Exercise requirements –
Could you tally the lines of the entries that carry the string "ARMA"? Reply with the number and nothing more.

Items from a dataset –
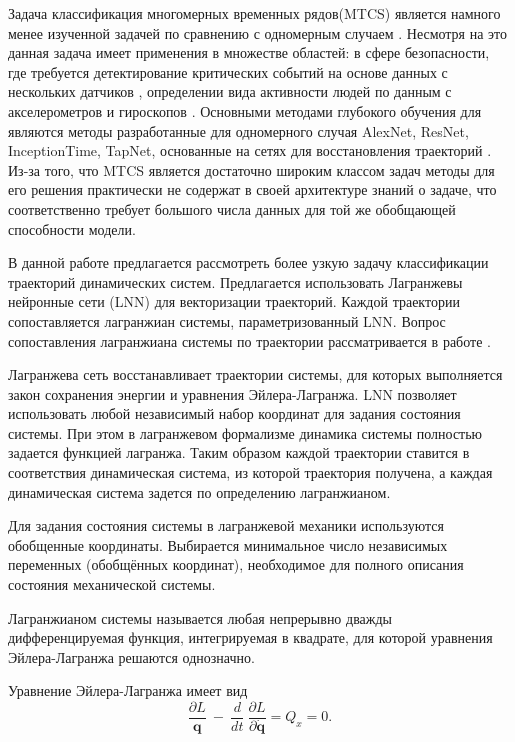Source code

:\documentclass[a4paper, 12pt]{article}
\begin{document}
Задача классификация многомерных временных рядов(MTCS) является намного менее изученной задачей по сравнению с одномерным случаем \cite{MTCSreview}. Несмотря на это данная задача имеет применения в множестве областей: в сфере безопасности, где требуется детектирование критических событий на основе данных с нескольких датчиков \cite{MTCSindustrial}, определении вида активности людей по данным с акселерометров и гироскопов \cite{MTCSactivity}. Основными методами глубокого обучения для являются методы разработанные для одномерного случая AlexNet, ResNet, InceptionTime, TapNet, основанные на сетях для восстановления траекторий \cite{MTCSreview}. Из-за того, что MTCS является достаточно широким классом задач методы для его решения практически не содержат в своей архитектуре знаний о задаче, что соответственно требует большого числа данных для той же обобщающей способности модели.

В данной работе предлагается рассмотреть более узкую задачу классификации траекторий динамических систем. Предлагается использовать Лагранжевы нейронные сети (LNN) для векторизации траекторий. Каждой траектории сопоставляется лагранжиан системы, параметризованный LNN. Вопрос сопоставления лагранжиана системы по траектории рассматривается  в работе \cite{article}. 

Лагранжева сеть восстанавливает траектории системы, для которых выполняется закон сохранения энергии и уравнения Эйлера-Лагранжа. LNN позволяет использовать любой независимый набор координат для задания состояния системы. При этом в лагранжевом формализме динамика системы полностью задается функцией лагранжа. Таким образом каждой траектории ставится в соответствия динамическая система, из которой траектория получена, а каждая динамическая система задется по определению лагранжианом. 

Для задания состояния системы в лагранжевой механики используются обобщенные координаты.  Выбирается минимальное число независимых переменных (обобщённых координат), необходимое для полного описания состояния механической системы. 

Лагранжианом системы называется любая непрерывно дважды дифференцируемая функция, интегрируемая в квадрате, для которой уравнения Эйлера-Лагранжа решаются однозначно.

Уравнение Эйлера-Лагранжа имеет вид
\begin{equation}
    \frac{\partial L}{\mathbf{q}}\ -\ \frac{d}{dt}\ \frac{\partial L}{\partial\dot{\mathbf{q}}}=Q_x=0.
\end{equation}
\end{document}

...

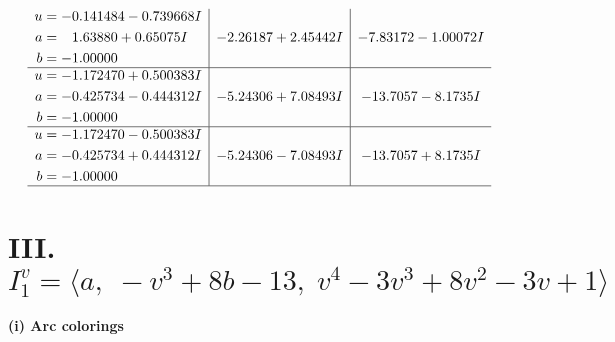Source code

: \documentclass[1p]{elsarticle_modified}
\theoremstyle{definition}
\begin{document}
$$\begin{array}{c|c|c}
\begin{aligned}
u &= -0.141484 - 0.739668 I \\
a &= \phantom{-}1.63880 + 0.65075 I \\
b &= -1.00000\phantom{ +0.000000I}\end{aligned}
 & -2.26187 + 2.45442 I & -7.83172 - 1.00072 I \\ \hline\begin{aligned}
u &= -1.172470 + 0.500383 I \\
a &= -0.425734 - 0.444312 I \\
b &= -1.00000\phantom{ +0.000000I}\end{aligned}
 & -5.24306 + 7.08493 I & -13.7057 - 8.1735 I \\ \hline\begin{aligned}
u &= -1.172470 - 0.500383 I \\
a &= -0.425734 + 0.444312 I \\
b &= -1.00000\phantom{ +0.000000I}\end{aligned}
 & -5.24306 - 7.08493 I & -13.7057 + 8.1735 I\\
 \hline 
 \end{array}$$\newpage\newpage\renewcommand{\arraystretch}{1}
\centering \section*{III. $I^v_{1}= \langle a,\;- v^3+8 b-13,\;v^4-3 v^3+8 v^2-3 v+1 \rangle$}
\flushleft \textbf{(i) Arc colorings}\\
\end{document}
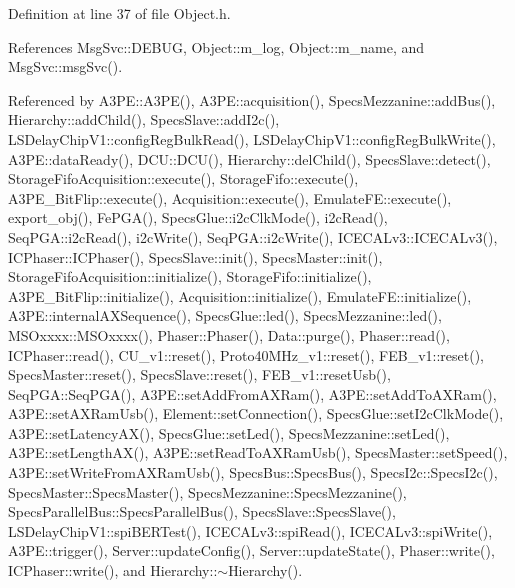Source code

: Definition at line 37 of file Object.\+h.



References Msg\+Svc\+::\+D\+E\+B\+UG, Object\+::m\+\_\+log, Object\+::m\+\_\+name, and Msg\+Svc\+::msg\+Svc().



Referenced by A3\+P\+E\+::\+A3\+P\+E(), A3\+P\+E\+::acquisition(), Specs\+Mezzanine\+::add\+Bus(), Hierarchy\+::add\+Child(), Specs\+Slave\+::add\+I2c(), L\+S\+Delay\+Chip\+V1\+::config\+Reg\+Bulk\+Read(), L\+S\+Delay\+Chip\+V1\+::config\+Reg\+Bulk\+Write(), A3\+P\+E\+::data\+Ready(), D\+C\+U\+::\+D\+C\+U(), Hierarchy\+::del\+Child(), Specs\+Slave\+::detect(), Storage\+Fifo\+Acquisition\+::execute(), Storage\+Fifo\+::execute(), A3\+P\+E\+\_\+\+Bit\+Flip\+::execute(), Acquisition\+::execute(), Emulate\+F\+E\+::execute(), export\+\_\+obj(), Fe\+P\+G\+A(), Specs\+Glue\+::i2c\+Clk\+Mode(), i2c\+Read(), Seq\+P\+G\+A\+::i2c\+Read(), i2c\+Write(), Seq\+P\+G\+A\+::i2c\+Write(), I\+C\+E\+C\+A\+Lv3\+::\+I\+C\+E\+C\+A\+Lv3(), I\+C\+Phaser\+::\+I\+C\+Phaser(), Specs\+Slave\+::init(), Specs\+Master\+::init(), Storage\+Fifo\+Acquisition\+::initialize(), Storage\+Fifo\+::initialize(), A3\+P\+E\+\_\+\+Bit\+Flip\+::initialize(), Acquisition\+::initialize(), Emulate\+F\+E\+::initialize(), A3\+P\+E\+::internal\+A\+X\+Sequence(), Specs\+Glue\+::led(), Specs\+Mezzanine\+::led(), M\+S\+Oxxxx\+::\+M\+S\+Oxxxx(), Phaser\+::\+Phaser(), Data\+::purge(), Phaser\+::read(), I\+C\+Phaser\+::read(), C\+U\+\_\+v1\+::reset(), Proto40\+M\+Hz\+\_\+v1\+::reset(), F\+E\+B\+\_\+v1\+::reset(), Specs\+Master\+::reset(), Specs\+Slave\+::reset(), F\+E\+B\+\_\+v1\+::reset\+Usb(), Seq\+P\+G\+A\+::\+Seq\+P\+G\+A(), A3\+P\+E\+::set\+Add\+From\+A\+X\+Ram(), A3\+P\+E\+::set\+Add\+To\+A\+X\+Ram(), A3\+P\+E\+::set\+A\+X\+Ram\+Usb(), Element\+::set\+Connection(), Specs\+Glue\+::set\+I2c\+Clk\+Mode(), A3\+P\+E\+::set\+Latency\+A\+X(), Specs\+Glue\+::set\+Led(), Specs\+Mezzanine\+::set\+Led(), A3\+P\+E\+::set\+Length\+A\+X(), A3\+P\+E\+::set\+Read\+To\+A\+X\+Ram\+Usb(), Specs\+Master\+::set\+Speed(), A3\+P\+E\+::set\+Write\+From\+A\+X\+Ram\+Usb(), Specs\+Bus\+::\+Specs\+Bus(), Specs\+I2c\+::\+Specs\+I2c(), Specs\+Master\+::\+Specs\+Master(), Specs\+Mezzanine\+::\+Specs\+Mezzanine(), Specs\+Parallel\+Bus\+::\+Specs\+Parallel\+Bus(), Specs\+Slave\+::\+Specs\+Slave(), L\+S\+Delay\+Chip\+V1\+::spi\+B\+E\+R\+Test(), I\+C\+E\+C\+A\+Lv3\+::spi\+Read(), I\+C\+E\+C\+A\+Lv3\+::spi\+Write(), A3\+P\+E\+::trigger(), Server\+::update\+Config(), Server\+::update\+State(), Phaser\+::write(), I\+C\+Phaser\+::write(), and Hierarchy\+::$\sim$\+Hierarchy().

...

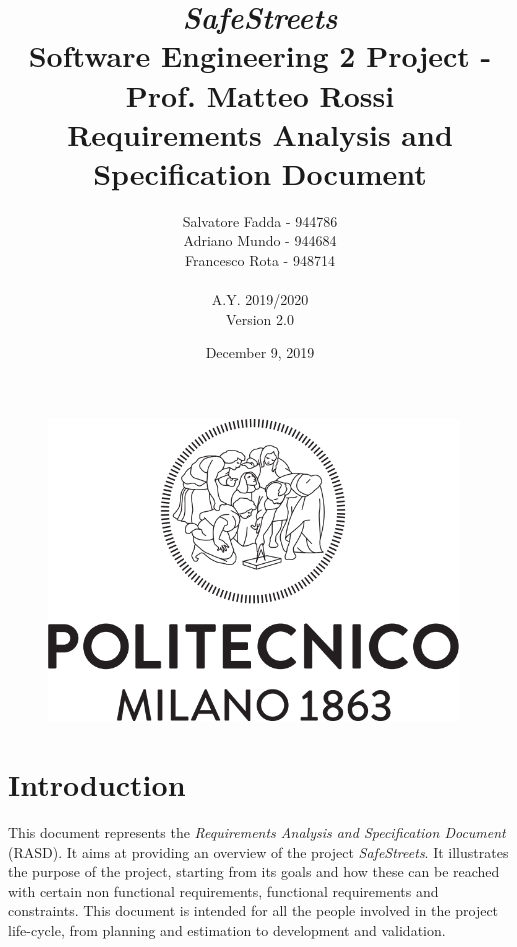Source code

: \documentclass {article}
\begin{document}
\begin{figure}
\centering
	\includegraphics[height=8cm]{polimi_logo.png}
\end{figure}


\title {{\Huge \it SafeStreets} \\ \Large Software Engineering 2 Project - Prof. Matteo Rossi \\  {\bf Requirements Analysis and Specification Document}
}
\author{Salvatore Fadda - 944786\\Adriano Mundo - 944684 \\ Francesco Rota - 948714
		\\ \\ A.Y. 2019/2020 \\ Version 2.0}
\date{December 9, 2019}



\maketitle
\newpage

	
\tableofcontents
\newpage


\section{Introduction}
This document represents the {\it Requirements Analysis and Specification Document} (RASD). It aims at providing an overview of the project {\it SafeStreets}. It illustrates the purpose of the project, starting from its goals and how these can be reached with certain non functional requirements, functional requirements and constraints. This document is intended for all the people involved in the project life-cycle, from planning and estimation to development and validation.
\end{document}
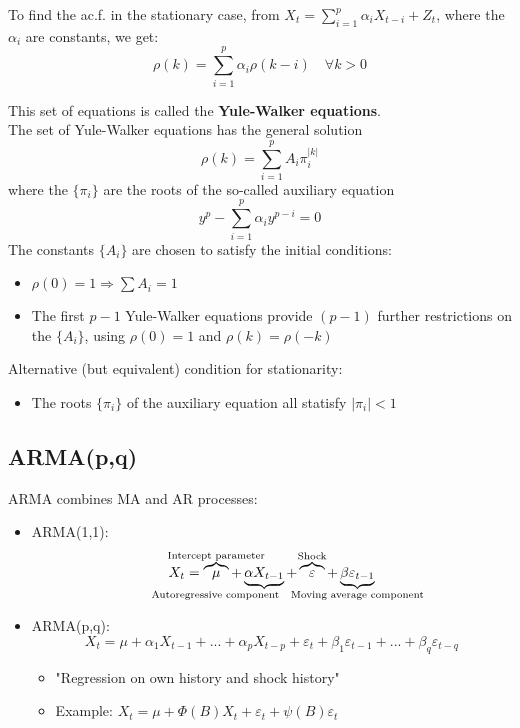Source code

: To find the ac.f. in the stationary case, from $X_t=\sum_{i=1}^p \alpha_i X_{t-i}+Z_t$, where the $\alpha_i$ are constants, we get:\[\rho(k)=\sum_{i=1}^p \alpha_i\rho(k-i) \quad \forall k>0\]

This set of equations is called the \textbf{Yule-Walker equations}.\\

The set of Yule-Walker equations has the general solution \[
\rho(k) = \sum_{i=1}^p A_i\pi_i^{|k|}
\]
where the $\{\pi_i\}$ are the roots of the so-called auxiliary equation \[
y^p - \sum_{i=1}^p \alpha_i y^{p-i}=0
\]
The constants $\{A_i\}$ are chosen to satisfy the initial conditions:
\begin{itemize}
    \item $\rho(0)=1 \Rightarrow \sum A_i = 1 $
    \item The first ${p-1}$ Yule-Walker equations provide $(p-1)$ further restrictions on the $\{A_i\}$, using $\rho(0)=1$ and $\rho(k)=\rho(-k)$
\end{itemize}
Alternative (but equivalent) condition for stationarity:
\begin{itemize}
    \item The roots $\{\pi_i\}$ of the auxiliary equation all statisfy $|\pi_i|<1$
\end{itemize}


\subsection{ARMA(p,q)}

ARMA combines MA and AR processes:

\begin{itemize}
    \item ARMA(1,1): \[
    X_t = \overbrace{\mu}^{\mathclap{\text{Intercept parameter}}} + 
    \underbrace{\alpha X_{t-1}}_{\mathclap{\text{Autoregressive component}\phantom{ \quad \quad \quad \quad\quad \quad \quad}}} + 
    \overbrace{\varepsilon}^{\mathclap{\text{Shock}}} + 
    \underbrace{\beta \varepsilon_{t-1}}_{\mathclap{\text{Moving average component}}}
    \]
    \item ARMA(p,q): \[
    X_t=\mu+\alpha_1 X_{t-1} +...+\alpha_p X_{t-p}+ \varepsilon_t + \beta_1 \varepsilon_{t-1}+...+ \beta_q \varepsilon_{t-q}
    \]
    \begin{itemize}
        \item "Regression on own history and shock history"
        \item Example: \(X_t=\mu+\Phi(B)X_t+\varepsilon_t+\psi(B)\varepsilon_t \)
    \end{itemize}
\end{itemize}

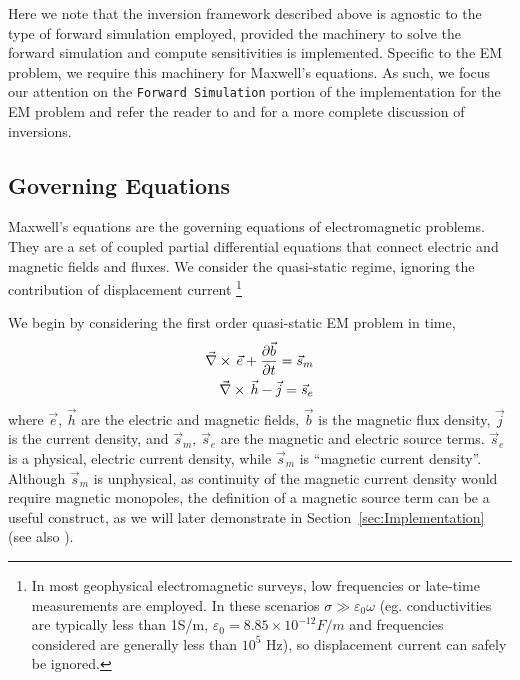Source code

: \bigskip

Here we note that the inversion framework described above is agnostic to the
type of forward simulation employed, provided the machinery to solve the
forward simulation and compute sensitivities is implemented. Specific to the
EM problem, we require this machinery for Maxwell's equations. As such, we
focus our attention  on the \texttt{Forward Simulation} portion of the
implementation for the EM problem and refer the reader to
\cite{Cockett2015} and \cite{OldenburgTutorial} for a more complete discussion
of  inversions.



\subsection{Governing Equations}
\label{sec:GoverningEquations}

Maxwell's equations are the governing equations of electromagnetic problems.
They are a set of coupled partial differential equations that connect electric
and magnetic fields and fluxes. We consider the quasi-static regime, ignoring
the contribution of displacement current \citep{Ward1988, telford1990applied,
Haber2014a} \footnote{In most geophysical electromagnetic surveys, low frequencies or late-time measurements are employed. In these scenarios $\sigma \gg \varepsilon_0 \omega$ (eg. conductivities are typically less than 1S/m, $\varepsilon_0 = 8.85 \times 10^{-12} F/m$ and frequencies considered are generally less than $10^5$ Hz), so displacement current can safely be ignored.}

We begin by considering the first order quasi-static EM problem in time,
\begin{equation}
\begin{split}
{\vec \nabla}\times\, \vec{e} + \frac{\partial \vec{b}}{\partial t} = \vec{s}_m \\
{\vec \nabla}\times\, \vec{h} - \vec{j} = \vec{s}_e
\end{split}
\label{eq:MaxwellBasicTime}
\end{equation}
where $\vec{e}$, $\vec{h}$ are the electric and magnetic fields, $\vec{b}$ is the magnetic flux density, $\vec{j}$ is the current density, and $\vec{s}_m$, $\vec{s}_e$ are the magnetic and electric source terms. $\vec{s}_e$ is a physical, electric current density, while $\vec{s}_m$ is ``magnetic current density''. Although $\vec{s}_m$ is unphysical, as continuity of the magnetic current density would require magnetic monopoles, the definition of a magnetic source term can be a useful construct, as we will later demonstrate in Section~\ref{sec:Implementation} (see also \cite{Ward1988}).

Output of the task –
4